[Data records]
──────────

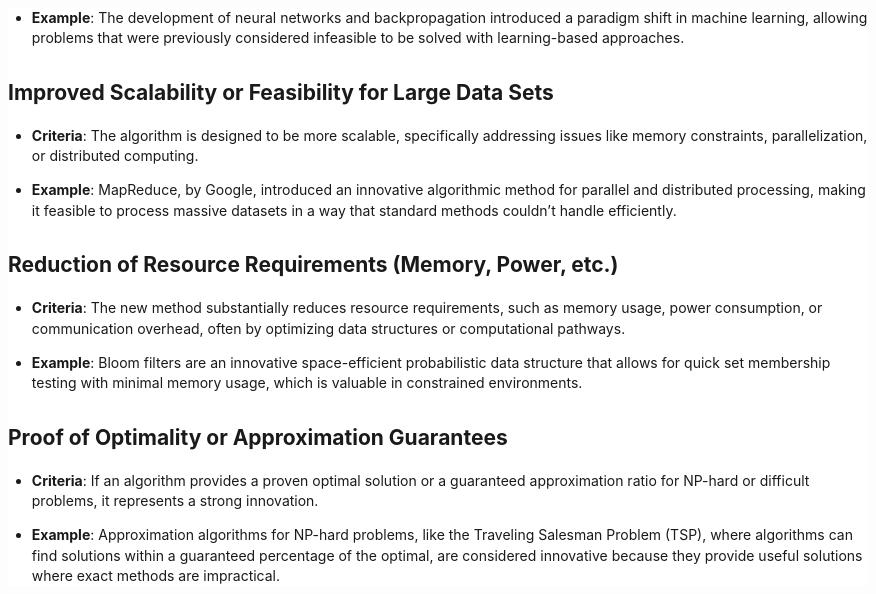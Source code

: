 - **Example**: The development of neural networks and backpropagation introduced a paradigm shift in machine learning, allowing problems that were previously considered infeasible to be solved with learning-based approaches.

## Improved Scalability or Feasibility for Large Data Sets

- **Criteria**: The algorithm is designed to be more scalable, specifically addressing issues like memory constraints, parallelization, or distributed computing.

- **Example**: MapReduce, by Google, introduced an innovative algorithmic method for parallel and distributed processing, making it feasible to process massive datasets in a way that standard methods couldn’t handle efficiently.

## Reduction of Resource Requirements (Memory, Power, etc.)

- **Criteria**: The new method substantially reduces resource requirements, such as memory usage, power consumption, or communication overhead, often by optimizing data structures or computational pathways.

- **Example**: Bloom filters are an innovative space-efficient probabilistic data structure that allows for quick set membership testing with minimal memory usage, which is valuable in constrained environments.

## Proof of Optimality or Approximation Guarantees

- **Criteria**: If an algorithm provides a proven optimal solution or a guaranteed approximation ratio for NP-hard or difficult problems, it represents a strong innovation.

- **Example**: Approximation algorithms for NP-hard problems, like the Traveling Salesman Problem (TSP), where algorithms can find solutions within a guaranteed percentage of the optimal, are considered innovative because they provide useful solutions where exact methods are impractical.

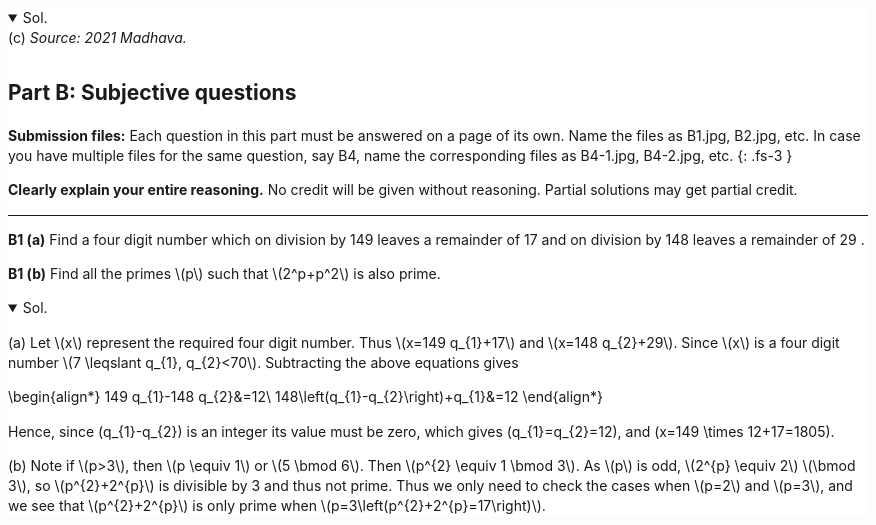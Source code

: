 
<details open><summary>Sol.</summary>
(c) <i>Source: 2021 Madhava.</i>
</details>

</ol>


## Part B: Subjective questions

**Submission files:** Each question in this part must be answered on a page of its own. Name the files as B1.jpg, B2.jpg, etc. In case you have multiple files
for the same question, say B4, name the corresponding files as B4-1.jpg, B4-2.jpg, etc.
{: .fs-3 }


**Clearly explain your entire reasoning.** No credit will be given without reasoning. Partial solutions may get partial credit.


---


<p><b>B1 (a)</b> Find a four digit number which on division by 149 leaves a remainder of 17 and on division by 148 leaves a remainder of 29 .
</p>




<p><b>B1 (b)</b> Find all the primes \(p\)  such that \(2^p+p^2\) is also prime.
</p>



<details open><summary>Sol.</summary>

<p>
(a) Let \(x\) represent the required four digit number. Thus \(x=149 q_{1}+17\) and \(x=148 q_{2}+29\).
Since \(x\) is a four digit number \(7 \leqslant q_{1}, q_{2}<70\).
Subtracting the above equations gives

\begin{align*}
149 q_{1}-148 q_{2}&=12\\
148\left(q_{1}-q_{2}\right)+q_{1}&=12
\end{align*}

Hence, since \(q_{1}-q_{2}\) is an integer its value must be zero, which gives
\(q_{1}=q_{2}=12\), and \(x=149 \times 12+17=1805\).
</p>

<p>
(b) Note if \(p>3\), then \(p \equiv 1\) or \(5 \bmod 6\). Then \(p^{2} \equiv 1 \bmod 3\). As \(p\) is odd, \(2^{p} \equiv 2\) \(\bmod 3\), so \(p^{2}+2^{p}\) is divisible by 3 and thus not prime. Thus we only need to check the cases when \(p=2\) and \(p=3\), and we see that \(p^{2}+2^{p}\) is only prime when \(p=3\left(p^{2}+2^{p}=17\right)\).
</p>
</details>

──────────

= Problem to solve =
Once the line with "- **Example**: Bloom" is found above, print it and every line after it through the line with "zero, which gives", exactly. Pictures stay out.

= Problem solution =
- **Example**: Bloom filters are an innovative space-efficient probabilistic data structure that allows for quick set membership testing with minimal memory usage, which is valuable in constrained environments.

## Proof of Optimality or Approximation Guarantees

- **Criteria**: If an algorithm provides a proven optimal solution or a guaranteed approximation ratio for NP-hard or difficult problems, it represents a strong innovation.

- **Example**: Approximation algorithms for NP-hard problems, like the Traveling Salesman Problem (TSP), where algorithms can find solutions within a guaranteed percentage of the optimal, are considered innovative because they provide useful solutions where exact methods are impractical.

Source code

: 
<details open><summary>Sol.</summary>
(c) <i>Source: 2021 Madhava.</i>
</details>

</ol>


## Part B: Subjective questions

**Submission files:** Each question in this part must be answered on a page of its own. Name the files as B1.jpg, B2.jpg, etc. In case you have multiple files
for the same question, say B4, name the corresponding files as B4-1.jpg, B4-2.jpg, etc.
{: .fs-3 }


**Clearly explain your entire reasoning.** No credit will be given without reasoning. Partial solutions may get partial credit.


---


<p><b>B1 (a)</b> Find a four digit number which on division by 149 leaves a remainder of 17 and on division by 148 leaves a remainder of 29 .
</p>




<p><b>B1 (b)</b> Find all the primes \(p\)  such that \(2^p+p^2\) is also prime.
</p>



<details open><summary>Sol.</summary>

<p>
(a) Let \(x\) represent the required four digit number. Thus \(x=149 q_{1}+17\) and \(x=148 q_{2}+29\).
Since \(x\) is a four digit number \(7 \leqslant q_{1}, q_{2}<70\).
Subtracting the above equations gives

\begin{align*}
149 q_{1}-148 q_{2}&=12\\
148\left(q_{1}-q_{2}\right)+q_{1}&=12
\end{align*}

Hence, since \(q_{1}-q_{2}\) is an integer its value must be zero, which gives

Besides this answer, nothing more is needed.